Daleko nam jeszcze do zachodnich standardów, gdzie sieć imprez sportowo-rekreacyjnych rozbudowana jest znakomicie, ale my też nie mamy czego się wstydzić. Postęp w każdym razie jest ogromny i kto ma ochotę pobiec, wystartować w wyścigu MTB czy triathlonie ma nawet w ciągu jednego weekendu wiele ofert. Trzeba tylko chcieć.
Olsztyn pod tym względem mieści się w przeciętnej, do której „dociągnął” niedawno i ma w kalendarzu sportowym przynajmniej jedną imprezę z każdej dziedziny, o której mówi się w całej Polsce.
Jest więc bardzo atrakcyjny Elemental Triathlon, jeden z etapów kolarskiego cyklu Merida Mazovia MTB Marathon, jest wreszcie Półmaraton Jakubowy, który akurat w najbliższą niedzielę znów będzie świętem biegania w stolicy Warmii i Mazur. Jest jeszcze wiele zawodów o mniejszej randze i zasięgu (Biegowy Puchar Olsztyna czy cykl jesienno-zimowy „ Z Biegiem Natury”) równie potrzebnych, gdyż zmusza uczestników do systematycznego treningu. Nic dziwnego, że parki, baseny i leśne dukty zapełniają się amatorami, którzy tak pożytkują wolny czas. Zapotrzebowanie na sport rozkręca koniunkturę. Doskonale prosperują sklepy z odzieżą sportową i sprzętem, firmy zajmujące się przeprowadzaniem zawodów i pomiarem czasu, słowem każdy tu wychodzi na swoje, a najbardziej ci niezłomni zawodnicy, którzy są coraz piękniejsi i zdrowsi.
Wyglądają też coraz bardziej efektownie Oczywiście główną przyczyną ożywienia są zmiany w świadomości przeciętnego Polaka i olsztynianina także. Ale przecież 40 lat temu w PRL-u temu zdobycie butów biegowych, stosownej odzieży, pianki czy roweru górskiego graniczyło z cudem. Teraz zalewani jesteśmy ofertami, rabatami, wystarczą dobre chęci.
W tym „pozytywnym zakręceniu” trzeba jednak zdobyć się na chwilę refleksji, albo inaczej zwyczajnego rozsądku. W dobie, gdzie tak modne są ekstremalne wyzwania, należy zachować umiar i poczucie własnego bezpieczeństwa.
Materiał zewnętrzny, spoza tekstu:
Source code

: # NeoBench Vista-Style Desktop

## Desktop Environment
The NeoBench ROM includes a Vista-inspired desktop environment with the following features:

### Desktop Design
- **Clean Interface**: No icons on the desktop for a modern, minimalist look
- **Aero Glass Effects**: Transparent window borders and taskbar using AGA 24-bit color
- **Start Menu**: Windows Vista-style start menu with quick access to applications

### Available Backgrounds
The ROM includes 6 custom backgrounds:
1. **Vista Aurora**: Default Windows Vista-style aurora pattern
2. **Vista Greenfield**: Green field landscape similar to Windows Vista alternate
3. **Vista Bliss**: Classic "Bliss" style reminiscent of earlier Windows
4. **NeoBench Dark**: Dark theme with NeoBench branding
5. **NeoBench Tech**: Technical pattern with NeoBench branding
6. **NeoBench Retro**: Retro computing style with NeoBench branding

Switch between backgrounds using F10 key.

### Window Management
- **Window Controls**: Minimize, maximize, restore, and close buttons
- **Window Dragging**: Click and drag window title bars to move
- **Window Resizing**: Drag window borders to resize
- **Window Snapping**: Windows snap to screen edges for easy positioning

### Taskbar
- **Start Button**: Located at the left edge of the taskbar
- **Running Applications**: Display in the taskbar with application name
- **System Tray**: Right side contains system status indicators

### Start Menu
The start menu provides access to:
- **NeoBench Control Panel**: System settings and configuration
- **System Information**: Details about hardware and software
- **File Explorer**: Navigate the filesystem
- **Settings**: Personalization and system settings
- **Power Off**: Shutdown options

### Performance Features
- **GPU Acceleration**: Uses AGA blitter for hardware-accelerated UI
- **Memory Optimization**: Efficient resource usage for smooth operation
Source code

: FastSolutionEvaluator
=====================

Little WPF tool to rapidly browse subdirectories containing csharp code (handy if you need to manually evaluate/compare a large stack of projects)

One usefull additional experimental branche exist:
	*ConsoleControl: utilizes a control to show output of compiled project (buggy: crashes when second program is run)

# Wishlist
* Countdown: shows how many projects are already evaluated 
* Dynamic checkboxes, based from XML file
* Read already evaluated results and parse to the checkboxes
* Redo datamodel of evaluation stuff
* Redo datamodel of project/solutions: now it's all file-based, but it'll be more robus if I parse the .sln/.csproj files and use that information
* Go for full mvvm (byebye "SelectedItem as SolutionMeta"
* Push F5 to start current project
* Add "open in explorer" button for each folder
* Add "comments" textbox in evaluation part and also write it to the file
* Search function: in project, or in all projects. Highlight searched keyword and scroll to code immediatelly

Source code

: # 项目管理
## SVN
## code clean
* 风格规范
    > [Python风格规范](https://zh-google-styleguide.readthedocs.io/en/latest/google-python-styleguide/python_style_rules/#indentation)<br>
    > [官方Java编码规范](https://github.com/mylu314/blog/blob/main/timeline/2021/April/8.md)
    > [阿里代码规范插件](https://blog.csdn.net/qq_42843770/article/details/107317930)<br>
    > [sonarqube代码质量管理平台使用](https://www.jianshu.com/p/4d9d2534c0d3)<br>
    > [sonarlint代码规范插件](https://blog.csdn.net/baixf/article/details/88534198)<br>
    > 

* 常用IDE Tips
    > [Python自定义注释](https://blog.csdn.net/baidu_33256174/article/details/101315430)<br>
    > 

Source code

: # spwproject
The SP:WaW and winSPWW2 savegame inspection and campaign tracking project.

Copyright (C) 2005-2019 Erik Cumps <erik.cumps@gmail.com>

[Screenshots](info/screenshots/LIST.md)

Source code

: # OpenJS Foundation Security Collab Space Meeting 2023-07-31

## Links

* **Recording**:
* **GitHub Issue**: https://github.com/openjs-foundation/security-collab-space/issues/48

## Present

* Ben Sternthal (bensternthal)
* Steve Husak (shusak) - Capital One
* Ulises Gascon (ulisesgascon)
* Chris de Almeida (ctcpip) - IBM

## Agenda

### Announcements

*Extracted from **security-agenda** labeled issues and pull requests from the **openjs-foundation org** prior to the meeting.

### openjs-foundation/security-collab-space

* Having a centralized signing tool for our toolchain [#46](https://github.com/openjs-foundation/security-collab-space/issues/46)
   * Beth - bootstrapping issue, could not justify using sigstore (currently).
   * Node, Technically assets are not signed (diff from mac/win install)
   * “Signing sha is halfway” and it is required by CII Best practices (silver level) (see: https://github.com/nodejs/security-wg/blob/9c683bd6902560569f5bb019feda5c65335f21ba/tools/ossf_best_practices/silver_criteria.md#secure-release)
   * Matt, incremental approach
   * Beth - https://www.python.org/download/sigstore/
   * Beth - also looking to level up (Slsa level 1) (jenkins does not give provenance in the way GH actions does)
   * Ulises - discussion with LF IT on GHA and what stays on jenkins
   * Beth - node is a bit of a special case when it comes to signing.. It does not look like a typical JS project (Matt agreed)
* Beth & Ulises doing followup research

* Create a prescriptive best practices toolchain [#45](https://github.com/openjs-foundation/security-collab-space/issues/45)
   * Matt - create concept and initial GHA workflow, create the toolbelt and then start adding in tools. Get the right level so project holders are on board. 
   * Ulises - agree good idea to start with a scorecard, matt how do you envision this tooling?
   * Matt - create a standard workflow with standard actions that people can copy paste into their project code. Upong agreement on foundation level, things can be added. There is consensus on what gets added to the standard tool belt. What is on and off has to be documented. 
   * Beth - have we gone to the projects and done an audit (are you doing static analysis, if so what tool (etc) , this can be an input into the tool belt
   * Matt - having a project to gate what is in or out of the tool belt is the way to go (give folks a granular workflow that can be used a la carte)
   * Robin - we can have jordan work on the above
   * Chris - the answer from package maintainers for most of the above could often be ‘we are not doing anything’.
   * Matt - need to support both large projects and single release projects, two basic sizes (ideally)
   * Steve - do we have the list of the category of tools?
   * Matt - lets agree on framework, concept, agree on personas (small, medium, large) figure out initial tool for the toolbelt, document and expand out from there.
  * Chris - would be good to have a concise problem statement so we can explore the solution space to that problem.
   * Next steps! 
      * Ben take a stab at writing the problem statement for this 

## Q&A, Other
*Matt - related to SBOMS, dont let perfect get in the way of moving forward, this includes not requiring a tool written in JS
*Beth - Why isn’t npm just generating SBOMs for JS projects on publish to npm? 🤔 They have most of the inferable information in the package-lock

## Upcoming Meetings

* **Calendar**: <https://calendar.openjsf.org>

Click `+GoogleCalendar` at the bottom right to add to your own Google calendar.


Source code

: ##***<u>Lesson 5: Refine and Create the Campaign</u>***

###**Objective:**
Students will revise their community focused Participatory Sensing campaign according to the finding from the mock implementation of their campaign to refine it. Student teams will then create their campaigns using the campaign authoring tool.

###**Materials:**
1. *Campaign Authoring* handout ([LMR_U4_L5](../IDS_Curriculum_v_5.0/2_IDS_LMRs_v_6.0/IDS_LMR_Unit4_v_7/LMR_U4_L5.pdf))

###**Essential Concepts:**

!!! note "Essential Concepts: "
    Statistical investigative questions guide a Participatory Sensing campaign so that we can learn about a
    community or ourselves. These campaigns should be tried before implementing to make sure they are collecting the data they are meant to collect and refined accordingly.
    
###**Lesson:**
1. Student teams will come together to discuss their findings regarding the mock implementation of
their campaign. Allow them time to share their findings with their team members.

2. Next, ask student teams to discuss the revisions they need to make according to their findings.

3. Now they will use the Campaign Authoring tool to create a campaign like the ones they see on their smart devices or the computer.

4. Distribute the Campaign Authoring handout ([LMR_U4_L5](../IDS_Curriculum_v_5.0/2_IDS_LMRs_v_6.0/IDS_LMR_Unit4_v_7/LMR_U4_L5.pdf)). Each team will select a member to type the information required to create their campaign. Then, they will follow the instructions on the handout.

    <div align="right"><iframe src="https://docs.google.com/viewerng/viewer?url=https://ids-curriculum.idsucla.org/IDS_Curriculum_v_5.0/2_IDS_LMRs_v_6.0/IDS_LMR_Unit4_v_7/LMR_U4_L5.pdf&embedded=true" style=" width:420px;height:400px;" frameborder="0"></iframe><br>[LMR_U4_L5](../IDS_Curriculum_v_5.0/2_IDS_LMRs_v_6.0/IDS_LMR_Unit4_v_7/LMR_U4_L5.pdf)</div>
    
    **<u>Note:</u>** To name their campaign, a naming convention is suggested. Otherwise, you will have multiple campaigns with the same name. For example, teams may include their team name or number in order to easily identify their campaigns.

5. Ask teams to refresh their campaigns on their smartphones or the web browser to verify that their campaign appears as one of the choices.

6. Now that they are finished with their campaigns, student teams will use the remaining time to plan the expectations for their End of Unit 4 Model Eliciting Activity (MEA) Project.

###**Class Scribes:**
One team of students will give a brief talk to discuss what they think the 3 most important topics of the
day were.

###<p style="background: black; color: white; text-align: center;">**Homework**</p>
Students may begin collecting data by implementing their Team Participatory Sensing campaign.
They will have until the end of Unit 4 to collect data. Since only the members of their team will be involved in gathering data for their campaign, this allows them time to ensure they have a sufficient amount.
Organizatorzy imprez idąc na skróty w regulaminach często stosują klauzule, że uczestnik startuje na własną odpowiedzialność. A jej czasami brakuje osobom, które porywają się z motyką na słońce przystępując na przykład do maratonu z maksymą „jakoś tam będzie”. Niestety kończy się to czasami tragicznie i choć kładzie smugę na pięknej idei, nie powinno stać się hamulcem, lecz tylko ostrzeżeniem, że wszystko trzeba robić z głową.
Najważniejsze, że nastąpił niewątpliwy przełom, że nie pukamy się w czoło, widząc biegnącego po parku osobnika. Oby za zmianami w naszej świadomości szły w parze nowe rozwiązania w infrastrukturze, które ułatwią życie coraz większej rzeszy sportowców-amatorów. Wiele już pod tym względem zrobiono, ale to ciągle za mało, zwłaszcza, że grono powiększa się i trzeba o tym pamiętać.